ORSSA is a nonprofit organization. The society is continually involved in matters which concern operations researchers, such as organising conferences at which papers on OR-related topics are delivered, drawing up guidelines for OR education, presenting short courses on specialist topics in OR, marketing OR at secondary school level, providing information to the public on the nature of OR, and providing information to students at tertiary level on career opportunities in OR.

== History ==
On 18 April 1968 a meeting of individuals interested in OR was held at the Gatehouse at the Sunnyside Hotel in Johannesburg, as a result of initiatives taken by Dave Masterson, Jonathan Miller, Alan H. Munro and John C. Joslin with the support of Dr. H.S. Sichel. The attendance at this multi-disciplinary meeting was in excess of 180. The guest speaker was Prof. B.H. Patrick Rivett of England, an excellent speaker and at that time one of the best known operations researchers in the world. Out of this meeting a National Steering Committee was formed which would be responsible for the organisation of the possible establishment of an Operations Research Society in South Africa. The committee consisted of Dr. H.S. Sichel (Chairman), Profs. G.J. Rudolph of Rhodes University, H.J. Venter of the University of Potchefstroom and C. Jacobs of the CSIR, and Messrs. H.I.D. du Plessis and J.W. Grobbelaar of Unisa, and Peter C. Pirow, R.T. Rozwadowski and J.C. Joslin of Johannesburg. ORSSA was then founded in Johannesburg on Thursday, 20 November 1969. About 150 individuals were present, coming from all parts of South Africa and the Rhodesia of that time (Zimbabwe). The following office bearers were elected in terms of the newly adopted constitution: Dr. H.S. Sichel (President), Mr. J.W. Grobbelaar (Vice-President), Mr. J.C. Joslin (Secretary), Mr. D.D. Masterson (Treasurer), Mr. M.C.F. (Mike) King (Editor), and Profs. G.J. Rudolph and C.G. Troskie (Additional Members). The new society was privileged to get an excellent management team under the leadership of Dr. Sichel, who was known internationally for his work in mining statistics.

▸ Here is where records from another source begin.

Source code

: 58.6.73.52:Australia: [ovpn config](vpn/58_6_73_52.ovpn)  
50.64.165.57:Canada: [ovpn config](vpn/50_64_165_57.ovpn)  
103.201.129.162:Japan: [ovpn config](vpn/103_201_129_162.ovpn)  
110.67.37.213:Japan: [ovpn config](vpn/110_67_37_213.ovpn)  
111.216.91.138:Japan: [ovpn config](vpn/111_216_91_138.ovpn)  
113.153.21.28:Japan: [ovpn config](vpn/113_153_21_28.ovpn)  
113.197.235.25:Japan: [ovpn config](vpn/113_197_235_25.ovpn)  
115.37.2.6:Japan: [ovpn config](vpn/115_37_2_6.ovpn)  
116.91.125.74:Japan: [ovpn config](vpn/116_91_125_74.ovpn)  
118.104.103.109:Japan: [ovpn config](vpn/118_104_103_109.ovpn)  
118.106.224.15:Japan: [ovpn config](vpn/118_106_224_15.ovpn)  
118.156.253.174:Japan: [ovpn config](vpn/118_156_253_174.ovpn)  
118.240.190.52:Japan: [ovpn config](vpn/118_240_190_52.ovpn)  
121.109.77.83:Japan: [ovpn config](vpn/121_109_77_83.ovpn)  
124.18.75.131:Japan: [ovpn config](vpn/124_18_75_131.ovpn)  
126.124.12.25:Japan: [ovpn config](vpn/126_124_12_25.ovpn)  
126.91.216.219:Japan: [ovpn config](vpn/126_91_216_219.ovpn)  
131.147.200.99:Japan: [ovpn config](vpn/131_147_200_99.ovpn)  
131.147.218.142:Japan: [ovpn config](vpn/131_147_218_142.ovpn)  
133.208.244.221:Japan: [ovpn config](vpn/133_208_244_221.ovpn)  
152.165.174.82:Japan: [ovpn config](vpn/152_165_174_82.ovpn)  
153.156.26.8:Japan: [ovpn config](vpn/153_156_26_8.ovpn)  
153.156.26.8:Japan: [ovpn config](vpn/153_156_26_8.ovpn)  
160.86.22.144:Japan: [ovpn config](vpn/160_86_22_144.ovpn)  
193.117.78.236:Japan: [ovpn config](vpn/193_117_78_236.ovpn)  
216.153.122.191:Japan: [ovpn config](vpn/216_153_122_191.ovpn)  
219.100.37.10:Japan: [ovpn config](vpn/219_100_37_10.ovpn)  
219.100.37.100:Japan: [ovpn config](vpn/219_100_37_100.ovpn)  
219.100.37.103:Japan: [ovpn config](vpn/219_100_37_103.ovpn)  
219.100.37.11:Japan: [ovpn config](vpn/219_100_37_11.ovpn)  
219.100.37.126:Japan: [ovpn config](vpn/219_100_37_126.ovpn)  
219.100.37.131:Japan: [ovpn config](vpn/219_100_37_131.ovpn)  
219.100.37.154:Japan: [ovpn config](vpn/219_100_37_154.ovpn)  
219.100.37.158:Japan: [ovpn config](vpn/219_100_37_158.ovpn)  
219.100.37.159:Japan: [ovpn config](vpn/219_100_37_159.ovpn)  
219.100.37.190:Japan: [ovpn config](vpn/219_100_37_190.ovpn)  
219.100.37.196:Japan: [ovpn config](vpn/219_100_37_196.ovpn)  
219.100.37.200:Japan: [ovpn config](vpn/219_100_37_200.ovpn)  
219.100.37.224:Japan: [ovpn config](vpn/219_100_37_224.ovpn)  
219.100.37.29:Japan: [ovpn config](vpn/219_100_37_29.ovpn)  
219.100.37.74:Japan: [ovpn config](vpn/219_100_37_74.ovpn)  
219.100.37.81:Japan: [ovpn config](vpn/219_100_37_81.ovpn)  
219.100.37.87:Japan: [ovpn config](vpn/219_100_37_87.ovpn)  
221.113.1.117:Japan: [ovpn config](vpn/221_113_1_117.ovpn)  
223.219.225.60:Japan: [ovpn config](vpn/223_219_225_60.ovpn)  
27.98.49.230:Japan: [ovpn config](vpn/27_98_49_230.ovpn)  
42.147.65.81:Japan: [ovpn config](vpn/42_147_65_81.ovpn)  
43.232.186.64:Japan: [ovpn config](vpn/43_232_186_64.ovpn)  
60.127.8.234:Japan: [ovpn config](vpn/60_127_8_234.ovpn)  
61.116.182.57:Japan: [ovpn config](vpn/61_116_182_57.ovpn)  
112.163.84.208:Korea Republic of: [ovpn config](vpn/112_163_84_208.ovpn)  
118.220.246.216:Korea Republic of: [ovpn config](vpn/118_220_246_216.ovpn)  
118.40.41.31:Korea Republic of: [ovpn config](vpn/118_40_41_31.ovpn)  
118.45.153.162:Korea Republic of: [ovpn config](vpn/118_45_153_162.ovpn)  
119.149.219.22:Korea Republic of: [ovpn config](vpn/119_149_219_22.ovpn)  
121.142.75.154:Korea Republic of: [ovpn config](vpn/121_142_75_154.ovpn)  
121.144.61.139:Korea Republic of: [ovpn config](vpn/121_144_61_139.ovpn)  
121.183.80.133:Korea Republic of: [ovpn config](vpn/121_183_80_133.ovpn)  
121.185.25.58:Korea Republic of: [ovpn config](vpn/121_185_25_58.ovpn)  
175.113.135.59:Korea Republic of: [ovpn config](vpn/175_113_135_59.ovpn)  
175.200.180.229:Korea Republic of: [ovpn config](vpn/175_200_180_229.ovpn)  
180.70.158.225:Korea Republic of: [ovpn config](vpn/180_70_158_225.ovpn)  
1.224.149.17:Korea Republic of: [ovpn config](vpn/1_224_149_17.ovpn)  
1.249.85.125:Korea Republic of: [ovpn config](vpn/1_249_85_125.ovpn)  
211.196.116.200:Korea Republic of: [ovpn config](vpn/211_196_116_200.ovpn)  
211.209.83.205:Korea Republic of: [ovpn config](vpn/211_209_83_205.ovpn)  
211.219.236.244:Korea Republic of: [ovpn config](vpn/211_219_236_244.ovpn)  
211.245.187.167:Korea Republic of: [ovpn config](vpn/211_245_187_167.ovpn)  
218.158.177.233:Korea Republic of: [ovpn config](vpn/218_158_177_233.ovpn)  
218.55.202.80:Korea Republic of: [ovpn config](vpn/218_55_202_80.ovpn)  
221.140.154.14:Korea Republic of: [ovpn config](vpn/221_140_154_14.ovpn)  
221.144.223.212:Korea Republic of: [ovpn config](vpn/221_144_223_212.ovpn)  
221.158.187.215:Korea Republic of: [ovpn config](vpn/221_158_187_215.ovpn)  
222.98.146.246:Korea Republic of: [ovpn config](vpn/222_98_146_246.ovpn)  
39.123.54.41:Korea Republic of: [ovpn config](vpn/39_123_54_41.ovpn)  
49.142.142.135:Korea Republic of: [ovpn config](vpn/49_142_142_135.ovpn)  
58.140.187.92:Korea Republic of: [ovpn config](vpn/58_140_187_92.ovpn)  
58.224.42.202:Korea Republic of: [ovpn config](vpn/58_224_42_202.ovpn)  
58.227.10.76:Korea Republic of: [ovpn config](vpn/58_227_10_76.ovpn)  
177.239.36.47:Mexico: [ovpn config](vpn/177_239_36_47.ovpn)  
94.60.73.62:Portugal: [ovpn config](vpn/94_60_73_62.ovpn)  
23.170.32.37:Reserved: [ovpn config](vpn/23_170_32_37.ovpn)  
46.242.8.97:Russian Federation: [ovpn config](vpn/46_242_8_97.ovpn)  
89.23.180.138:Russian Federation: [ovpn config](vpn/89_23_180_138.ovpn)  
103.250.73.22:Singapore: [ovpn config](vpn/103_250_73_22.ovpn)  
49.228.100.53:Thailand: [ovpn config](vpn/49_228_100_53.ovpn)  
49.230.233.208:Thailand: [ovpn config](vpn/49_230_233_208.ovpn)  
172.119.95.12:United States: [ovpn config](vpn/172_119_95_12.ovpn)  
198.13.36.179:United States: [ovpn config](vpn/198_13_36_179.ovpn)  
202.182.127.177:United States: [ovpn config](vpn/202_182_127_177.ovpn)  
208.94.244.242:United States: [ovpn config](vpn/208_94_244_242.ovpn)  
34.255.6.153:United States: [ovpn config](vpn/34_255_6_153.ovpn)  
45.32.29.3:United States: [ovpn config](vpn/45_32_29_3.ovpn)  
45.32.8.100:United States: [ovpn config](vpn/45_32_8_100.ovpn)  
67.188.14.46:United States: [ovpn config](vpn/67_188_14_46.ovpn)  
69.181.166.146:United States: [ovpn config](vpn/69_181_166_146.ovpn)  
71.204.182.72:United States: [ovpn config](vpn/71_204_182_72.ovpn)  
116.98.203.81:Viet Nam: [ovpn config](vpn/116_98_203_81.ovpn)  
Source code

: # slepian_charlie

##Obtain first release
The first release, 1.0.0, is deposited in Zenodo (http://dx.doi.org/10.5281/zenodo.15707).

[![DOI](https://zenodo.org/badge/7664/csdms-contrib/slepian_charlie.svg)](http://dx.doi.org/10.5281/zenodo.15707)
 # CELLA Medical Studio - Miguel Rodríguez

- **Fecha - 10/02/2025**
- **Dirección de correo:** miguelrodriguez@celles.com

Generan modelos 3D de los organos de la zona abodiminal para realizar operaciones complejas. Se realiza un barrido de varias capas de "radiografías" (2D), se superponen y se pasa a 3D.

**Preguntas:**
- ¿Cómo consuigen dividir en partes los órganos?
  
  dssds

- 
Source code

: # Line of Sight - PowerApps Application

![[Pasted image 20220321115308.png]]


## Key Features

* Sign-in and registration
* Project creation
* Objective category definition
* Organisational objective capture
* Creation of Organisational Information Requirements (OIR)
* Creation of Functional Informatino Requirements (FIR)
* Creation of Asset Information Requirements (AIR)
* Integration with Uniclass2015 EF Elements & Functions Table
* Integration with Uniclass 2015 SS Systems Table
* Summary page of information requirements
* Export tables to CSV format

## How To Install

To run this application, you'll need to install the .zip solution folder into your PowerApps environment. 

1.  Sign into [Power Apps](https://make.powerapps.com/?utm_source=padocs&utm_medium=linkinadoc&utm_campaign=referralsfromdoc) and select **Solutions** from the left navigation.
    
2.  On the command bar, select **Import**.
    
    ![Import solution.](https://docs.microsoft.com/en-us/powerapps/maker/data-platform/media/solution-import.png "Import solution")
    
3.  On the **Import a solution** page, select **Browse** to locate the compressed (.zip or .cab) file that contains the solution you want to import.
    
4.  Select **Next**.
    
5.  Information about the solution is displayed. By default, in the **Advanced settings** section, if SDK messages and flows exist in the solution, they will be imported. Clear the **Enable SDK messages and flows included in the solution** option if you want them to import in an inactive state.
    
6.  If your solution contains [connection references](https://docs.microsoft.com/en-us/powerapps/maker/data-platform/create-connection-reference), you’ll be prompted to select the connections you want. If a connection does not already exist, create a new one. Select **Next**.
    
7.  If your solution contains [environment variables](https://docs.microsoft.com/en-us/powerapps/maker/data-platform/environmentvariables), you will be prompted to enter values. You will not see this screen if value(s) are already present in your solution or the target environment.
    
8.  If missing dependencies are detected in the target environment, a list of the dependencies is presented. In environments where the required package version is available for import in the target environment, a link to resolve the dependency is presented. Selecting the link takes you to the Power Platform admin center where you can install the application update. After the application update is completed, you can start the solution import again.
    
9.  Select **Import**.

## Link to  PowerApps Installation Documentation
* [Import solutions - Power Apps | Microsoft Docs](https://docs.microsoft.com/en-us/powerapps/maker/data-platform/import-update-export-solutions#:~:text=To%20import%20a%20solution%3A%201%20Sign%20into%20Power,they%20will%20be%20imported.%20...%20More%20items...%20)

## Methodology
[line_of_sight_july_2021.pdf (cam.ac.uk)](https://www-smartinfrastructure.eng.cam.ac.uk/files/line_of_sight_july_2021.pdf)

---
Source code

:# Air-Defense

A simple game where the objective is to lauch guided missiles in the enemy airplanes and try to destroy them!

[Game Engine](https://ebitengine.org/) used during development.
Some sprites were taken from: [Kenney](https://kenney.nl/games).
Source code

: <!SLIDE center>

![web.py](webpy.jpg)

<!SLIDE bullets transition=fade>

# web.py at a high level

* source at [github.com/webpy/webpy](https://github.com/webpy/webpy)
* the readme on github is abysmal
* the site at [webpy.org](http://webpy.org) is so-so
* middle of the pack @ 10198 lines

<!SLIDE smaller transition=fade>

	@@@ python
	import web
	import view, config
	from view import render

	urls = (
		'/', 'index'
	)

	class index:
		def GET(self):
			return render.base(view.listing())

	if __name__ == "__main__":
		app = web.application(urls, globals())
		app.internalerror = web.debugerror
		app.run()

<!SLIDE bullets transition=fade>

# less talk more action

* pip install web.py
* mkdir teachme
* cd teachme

Tom Rozwadowski was one of the main driving forces behind the founding meeting of ORSSA, and he also made major contributions at the founding meeting itself. He worked for Control Data Corporation (CDC). In 1970 CDC transferred him to their head office in Minneapolis to enable him to work towards a Ph.D. in Computer Science. He and his wife and children went on a weekend outing to Annandale, near Minneapolis, where he was to address a meeting of the Roman Catholic Church on South Africa. Due to a tragic gas leak, the entire family died at their stopover place. At the Annual General Meeting of ORSSA in 1970 it was announced that in memory of him an annual Tom Rozwadowski Medal would be made available for a paper of outstanding merit delivered by a member of ORSSA [8]. This coveted and prestigious medal of ORSSA was first awarded in 1971, to Dr. Gerhard Rudolph.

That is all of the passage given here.